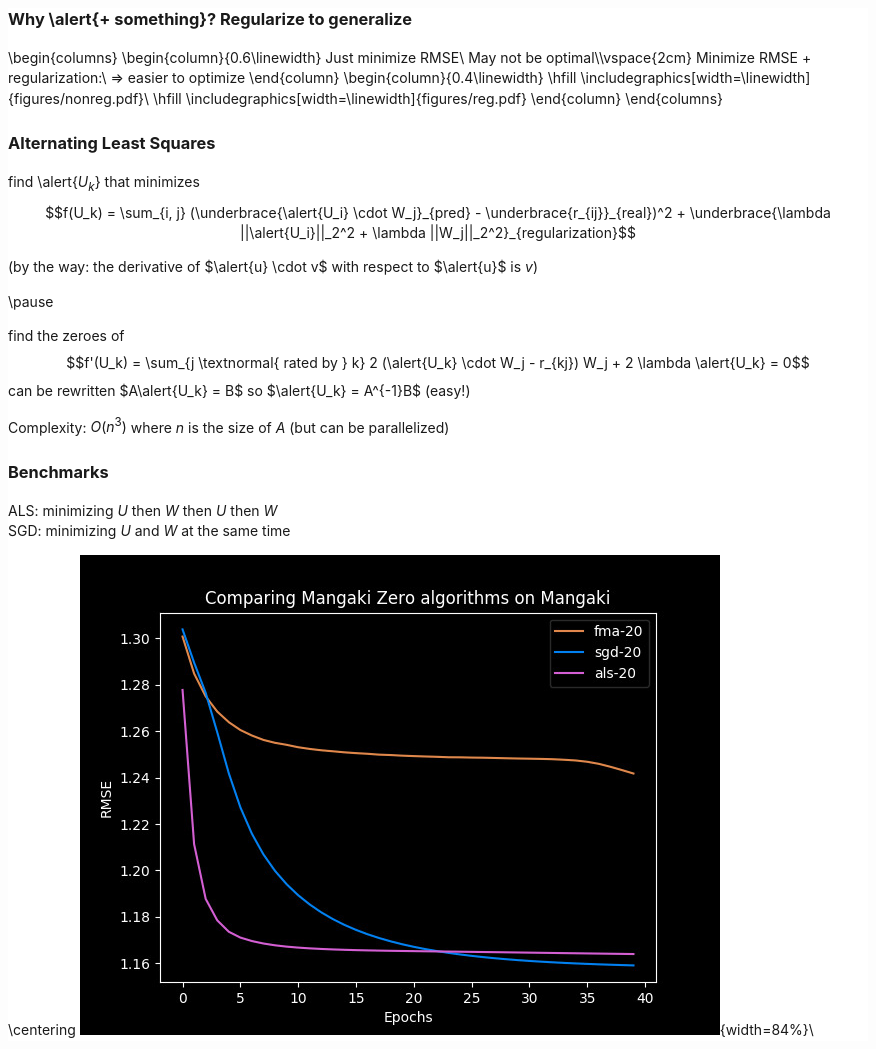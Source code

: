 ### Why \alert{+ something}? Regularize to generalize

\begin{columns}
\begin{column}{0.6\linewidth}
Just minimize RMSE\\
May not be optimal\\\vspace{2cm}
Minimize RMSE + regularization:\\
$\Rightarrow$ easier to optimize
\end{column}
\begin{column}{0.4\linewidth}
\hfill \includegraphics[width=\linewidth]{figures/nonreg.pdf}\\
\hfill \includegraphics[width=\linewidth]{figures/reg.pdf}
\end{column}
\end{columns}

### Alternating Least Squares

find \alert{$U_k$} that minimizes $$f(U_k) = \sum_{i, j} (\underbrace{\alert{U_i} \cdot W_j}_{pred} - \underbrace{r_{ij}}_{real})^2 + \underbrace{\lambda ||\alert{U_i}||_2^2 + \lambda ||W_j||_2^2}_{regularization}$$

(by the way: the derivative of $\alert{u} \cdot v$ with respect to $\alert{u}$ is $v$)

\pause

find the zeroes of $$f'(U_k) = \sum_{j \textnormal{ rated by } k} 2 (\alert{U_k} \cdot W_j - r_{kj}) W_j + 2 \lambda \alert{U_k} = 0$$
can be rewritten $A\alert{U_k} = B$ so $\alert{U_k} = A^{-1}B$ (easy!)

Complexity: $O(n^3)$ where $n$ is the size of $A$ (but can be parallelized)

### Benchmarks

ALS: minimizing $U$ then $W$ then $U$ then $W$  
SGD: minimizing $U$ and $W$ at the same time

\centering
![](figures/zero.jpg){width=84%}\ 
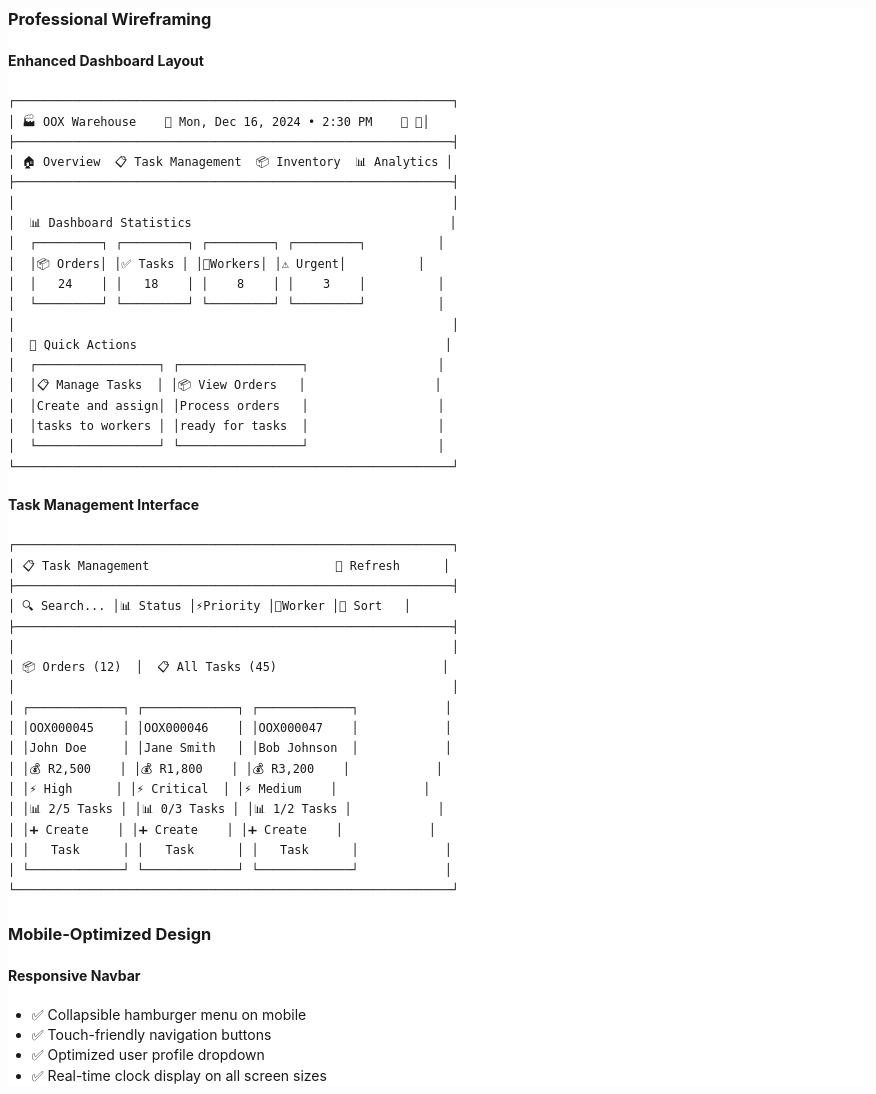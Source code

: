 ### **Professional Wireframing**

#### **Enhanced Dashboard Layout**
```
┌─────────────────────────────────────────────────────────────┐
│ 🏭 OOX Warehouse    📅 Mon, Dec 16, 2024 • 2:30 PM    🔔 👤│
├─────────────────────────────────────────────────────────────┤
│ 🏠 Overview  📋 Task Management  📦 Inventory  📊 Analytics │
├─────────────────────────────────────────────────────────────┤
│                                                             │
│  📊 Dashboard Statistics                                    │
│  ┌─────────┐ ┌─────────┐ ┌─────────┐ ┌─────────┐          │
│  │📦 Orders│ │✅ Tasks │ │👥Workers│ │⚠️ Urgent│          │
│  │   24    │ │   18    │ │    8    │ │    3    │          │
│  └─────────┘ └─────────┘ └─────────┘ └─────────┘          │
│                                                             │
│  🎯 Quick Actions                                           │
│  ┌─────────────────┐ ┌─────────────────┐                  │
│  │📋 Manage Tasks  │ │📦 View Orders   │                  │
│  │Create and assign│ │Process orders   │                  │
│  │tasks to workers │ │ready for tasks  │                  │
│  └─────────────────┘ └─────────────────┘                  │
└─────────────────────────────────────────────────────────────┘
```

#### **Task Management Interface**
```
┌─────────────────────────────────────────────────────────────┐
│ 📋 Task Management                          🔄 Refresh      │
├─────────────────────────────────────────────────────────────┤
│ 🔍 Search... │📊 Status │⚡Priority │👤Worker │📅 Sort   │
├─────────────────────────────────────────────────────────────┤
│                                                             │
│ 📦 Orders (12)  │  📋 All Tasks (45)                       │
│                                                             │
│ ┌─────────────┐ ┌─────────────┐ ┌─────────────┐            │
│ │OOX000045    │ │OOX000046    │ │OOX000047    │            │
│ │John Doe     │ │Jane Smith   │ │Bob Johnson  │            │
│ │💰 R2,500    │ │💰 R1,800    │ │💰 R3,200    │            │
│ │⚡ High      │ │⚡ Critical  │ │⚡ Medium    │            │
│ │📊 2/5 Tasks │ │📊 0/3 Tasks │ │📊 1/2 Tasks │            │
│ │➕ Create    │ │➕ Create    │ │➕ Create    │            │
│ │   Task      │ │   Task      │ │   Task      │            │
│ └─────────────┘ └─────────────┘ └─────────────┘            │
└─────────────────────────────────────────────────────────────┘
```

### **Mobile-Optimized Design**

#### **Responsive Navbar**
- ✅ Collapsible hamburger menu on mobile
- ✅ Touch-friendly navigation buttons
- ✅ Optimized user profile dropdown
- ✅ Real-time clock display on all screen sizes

== TASK DETAILS ==
Line by line, write out the records above exactly, skipping the pictures.

== RESULT OF THE TASK ==
Source code

: ### Why \alert{+ something}? Regularize to generalize

\begin{columns}
\begin{column}{0.6\linewidth}
Just minimize RMSE\\
May not be optimal\\\vspace{2cm}
Minimize RMSE + regularization:\\
$\Rightarrow$ easier to optimize
\end{column}
\begin{column}{0.4\linewidth}
\hfill \includegraphics[width=\linewidth]{figures/nonreg.pdf}\\
\hfill \includegraphics[width=\linewidth]{figures/reg.pdf}
\end{column}
\end{columns}

### Alternating Least Squares

find \alert{$U_k$} that minimizes $$f(U_k) = \sum_{i, j} (\underbrace{\alert{U_i} \cdot W_j}_{pred} - \underbrace{r_{ij}}_{real})^2 + \underbrace{\lambda ||\alert{U_i}||_2^2 + \lambda ||W_j||_2^2}_{regularization}$$

(by the way: the derivative of $\alert{u} \cdot v$ with respect to $\alert{u}$ is $v$)

\pause

find the zeroes of $$f'(U_k) = \sum_{j \textnormal{ rated by } k} 2 (\alert{U_k} \cdot W_j - r_{kj}) W_j + 2 \lambda \alert{U_k} = 0$$
can be rewritten $A\alert{U_k} = B$ so $\alert{U_k} = A^{-1}B$ (easy!)

Complexity: $O(n^3)$ where $n$ is the size of $A$ (but can be parallelized)

### Benchmarks

ALS: minimizing $U$ then $W$ then $U$ then $W$  
SGD: minimizing $U$ and $W$ at the same time

\centering
![](figures/zero.jpg){width=84%}\ 
Source code

: ### **Professional Wireframing**

#### **Enhanced Dashboard Layout**
```
┌─────────────────────────────────────────────────────────────┐
│ 🏭 OOX Warehouse    📅 Mon, Dec 16, 2024 • 2:30 PM    🔔 👤│
├─────────────────────────────────────────────────────────────┤
│ 🏠 Overview  📋 Task Management  📦 Inventory  📊 Analytics │
├─────────────────────────────────────────────────────────────┤
│                                                             │
│  📊 Dashboard Statistics                                    │
│  ┌─────────┐ ┌─────────┐ ┌─────────┐ ┌─────────┐          │
│  │📦 Orders│ │✅ Tasks │ │👥Workers│ │⚠️ Urgent│          │
│  │   24    │ │   18    │ │    8    │ │    3    │          │
│  └─────────┘ └─────────┘ └─────────┘ └─────────┘          │
│                                                             │
│  🎯 Quick Actions                                           │
│  ┌─────────────────┐ ┌─────────────────┐                  │
│  │📋 Manage Tasks  │ │📦 View Orders   │                  │
│  │Create and assign│ │Process orders   │                  │
│  │tasks to workers │ │ready for tasks  │                  │
│  └─────────────────┘ └─────────────────┘                  │
└─────────────────────────────────────────────────────────────┘
```

#### **Task Management Interface**
```
┌─────────────────────────────────────────────────────────────┐
│ 📋 Task Management                          🔄 Refresh      │
├─────────────────────────────────────────────────────────────┤
│ 🔍 Search... │📊 Status │⚡Priority │👤Worker │📅 Sort   │
├─────────────────────────────────────────────────────────────┤
│                                                             │
│ 📦 Orders (12)  │  📋 All Tasks (45)                       │
│                                                             │
│ ┌─────────────┐ ┌─────────────┐ ┌─────────────┐            │
│ │OOX000045    │ │OOX000046    │ │OOX000047    │            │
│ │John Doe     │ │Jane Smith   │ │Bob Johnson  │            │
│ │💰 R2,500    │ │💰 R1,800    │ │💰 R3,200    │            │
│ │⚡ High      │ │⚡ Critical  │ │⚡ Medium    │            │
│ │📊 2/5 Tasks │ │📊 0/3 Tasks │ │📊 1/2 Tasks │            │
│ │➕ Create    │ │➕ Create    │ │➕ Create    │            │
│ │   Task      │ │   Task      │ │   Task      │            │
│ └─────────────┘ └─────────────┘ └─────────────┘            │
└─────────────────────────────────────────────────────────────┘
```

### **Mobile-Optimized Design**

#### **Responsive Navbar**
- ✅ Collapsible hamburger menu on mobile
- ✅ Touch-friendly navigation buttons
- ✅ Optimized user profile dropdown
- ✅ Real-time clock display on all screen sizes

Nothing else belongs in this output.